Active Surveillance (AS) is a much better form of watchful waiting, though many of us use the terms interchangeably. Basically, AS is open to men with truly low-risk diseased, determined after careful assessment, and usually involves a follow-up biopsy at about the first and second year points to confirm that the patient is on a good course. Of course, there is other monitoring, particularly with PSA tests, which are highly meaningful for case monitoring, with a very small chance for being misleading if a man has a Gleason 6 cancer. The goal is to defer major therapy like surgery or radiation, hopefully forever but at least gaining a few to more years with your current quality of life, and keeping the option for cure wide open by jumping on the disease promptly and with high and proven effectiveness if it proves more aggressive than was thought. That hidden aggressiveness and need for curative therapy happen roughly one third of the time. But, it's looking like about two thirds of the patients do not need therapy!!!
Fortunately for you and your husband, the man who is arguably the world's leader in AS is Dr. Laurence Klotz, who leads his AS program at the U. of Toronto, Sunnybrook, a couple of hours from you. You might want to have a consultation there, or at least try to talk to his office by phone. That one higher risk indicator - the location of the cancer in the apex, along with your husband's young age, might suggest to the AS team that your husband would run too high a risk as an AS patient. At least a consultation would enable you to rule AS in or out as a reasonable option.
Both AS and one-time advanced hormonal therapy would also gain you and your husband TIME - time to enjoy your current quality of life and freedom from the burdens of care for any consequences of therapy, and time for therapy technologies, knowledge of lifestyle countermeasures, and mild medications to improve. These are not small considerations; to me they are big deal items.
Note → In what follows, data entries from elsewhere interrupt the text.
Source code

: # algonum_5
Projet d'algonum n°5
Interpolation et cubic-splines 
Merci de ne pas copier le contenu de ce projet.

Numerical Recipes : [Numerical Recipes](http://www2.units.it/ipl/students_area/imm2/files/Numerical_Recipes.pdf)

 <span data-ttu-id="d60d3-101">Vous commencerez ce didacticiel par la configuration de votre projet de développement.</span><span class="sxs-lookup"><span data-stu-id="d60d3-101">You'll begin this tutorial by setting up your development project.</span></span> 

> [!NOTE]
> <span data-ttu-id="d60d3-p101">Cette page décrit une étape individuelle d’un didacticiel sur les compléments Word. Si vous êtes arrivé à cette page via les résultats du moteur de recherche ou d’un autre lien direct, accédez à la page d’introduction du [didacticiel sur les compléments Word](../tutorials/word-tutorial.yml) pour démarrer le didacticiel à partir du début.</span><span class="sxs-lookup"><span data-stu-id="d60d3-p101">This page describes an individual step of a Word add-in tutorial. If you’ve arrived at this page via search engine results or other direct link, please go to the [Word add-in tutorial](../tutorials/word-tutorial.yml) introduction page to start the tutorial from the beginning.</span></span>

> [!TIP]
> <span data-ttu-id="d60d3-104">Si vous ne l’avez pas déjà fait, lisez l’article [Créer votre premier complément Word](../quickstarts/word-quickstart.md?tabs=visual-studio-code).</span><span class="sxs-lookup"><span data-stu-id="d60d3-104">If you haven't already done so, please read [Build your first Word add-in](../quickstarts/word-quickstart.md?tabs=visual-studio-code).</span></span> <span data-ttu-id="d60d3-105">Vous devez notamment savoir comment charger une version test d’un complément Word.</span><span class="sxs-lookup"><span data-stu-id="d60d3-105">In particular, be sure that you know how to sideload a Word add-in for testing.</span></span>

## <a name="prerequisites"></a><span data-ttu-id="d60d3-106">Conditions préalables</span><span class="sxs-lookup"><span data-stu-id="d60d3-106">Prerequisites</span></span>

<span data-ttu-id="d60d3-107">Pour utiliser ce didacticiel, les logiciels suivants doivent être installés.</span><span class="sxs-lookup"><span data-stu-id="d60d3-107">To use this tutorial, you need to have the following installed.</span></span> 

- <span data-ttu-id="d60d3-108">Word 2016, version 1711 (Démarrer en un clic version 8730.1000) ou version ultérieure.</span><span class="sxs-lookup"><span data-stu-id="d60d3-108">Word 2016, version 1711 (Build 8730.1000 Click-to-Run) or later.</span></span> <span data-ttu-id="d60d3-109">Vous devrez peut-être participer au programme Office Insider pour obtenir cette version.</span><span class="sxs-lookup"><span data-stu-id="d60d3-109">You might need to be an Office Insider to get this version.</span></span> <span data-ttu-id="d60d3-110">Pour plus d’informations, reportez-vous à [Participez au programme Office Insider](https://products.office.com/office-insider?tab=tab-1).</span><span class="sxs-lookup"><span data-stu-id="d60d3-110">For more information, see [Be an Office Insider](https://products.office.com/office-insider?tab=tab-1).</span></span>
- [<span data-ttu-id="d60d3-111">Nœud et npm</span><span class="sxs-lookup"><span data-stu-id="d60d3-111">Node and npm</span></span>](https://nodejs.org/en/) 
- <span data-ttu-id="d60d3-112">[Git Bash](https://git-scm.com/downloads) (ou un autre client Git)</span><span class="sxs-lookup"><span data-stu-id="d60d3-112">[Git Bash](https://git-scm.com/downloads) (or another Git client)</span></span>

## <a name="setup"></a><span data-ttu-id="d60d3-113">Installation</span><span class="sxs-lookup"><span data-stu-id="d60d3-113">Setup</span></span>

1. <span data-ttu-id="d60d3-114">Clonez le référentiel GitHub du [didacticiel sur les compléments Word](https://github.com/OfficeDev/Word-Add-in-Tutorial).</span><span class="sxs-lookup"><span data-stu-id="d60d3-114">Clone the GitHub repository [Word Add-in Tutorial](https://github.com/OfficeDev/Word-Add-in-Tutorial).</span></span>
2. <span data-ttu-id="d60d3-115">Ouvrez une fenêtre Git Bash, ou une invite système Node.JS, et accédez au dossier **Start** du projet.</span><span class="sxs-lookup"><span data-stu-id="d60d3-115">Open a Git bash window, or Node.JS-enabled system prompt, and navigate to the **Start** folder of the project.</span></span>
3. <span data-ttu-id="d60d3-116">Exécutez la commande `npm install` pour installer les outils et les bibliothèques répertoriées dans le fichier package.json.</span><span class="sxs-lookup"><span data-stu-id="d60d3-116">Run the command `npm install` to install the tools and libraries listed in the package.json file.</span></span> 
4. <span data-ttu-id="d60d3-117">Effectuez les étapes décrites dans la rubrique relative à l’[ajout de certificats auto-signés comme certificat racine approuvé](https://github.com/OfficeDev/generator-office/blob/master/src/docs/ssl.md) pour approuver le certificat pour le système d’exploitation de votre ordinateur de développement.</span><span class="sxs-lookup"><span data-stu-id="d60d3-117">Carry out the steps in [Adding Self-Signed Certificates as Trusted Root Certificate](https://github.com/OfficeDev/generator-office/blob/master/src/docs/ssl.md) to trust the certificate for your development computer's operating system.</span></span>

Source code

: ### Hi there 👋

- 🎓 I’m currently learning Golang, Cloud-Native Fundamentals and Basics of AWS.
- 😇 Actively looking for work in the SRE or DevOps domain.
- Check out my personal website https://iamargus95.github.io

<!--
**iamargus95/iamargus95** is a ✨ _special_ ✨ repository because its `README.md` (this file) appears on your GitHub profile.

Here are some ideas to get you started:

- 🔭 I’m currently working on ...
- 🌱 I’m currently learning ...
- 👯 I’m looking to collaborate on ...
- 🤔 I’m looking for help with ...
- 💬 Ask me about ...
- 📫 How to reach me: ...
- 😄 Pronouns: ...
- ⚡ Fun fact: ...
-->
This is already getting quite long, and you are already tired of reading about PC. But I want to add one more point - something you can do now to help your husband. It appears that lifestyle tactics - diet/nutrition/supplements, exercise (especially including strength exercise) and stress reduction (not so easy after a diagnosis, but possible), and mild medications (finasteride or Avodart), help control prostate cancer, especially for low-risk cases. Research results are mixed and somewhat confusing, but we now have a fair idea of fairly easy tactics that can help. Vitamin D3 is highly likely to be important for most of us, especially for those who live as far north as you and your husband do; related to vitamin D3, he should probably get a Bone Mineral Density scan (not for cancer, for bone density) and a 25-hydroxy vitamin D level blood test. There are several books on lifestyle tactics; the one I like best (very easy to read), is "Beating Prostate Cancer: Hormonal Therapy & Diet," by Dr. Charles "Snuffy" Myers. I've posted some highlight information in a thread on this board: "Nutrition & lifestyletactics - books, resources and a quick summary." I've also posted information about lycopene, soy, pomogranate juice/extract pills, selenium, and vitamin E. Finasteride is now available (a generic version of Proscar), and it's sister drug is the widely advertized Avodart. It appears that both are somewhat useful in combatting prostate cancer.
Good luck to you both, and keep your spirits up!